====== The data
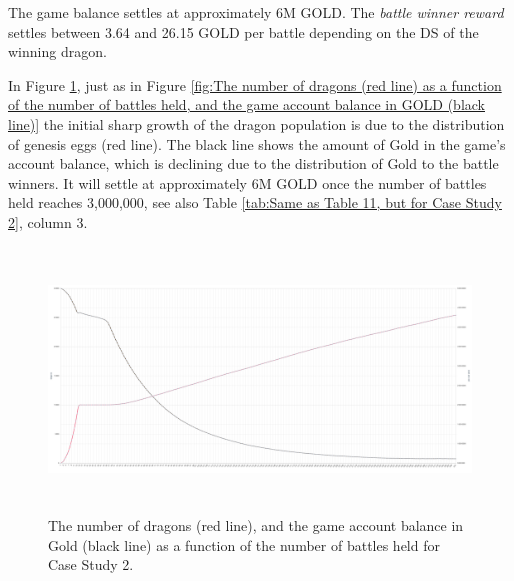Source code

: \documentclass[12pt]{article}
\begin{document}
{The game balance settles at approximately 6M GOLD. The \textit{battle winner reward} settles between 3.64 and 26.15 GOLD per battle depending on the DS of the winning dragon.\par

In Figure \ref{fig:CS2The number of dragons (red line) as a function of the number of battles held, and the game account balance in Gold (black line).}, just as in Figure \ref{fig:The number of dragons (red line) as a function of the number of battles held, and the game account balance in GOLD (black line)} the initial sharp growth of the dragon population is due to the distribution of genesis eggs (red line). The black line shows the amount of Gold in the game’s account balance, which is declining due to the distribution of Gold to the battle winners. It will settle at approximately 6M GOLD once the number of battles held reaches 3,000,000, see also  Table \ref{tab:Same as Table 11, but for Case Study 2}, column 3.\par




\begin{figure}[H]
	\begin{Center}
		\includegraphics[width=6.27in,height=2.76in]{./media/CS2nimage30.png}
		\caption{The number of dragons (red line), and the game account balance in Gold (black line) as a function of the number of battles held for Case Study 2.}
		\label{fig:CS2The number of dragons (red line) as a function of the number of battles held, and the game account balance in Gold (black line).}
	\end{Center}
\end{figure}





}
\end{document}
============
Give the number of lines above that contain "begin", and nothing more.

3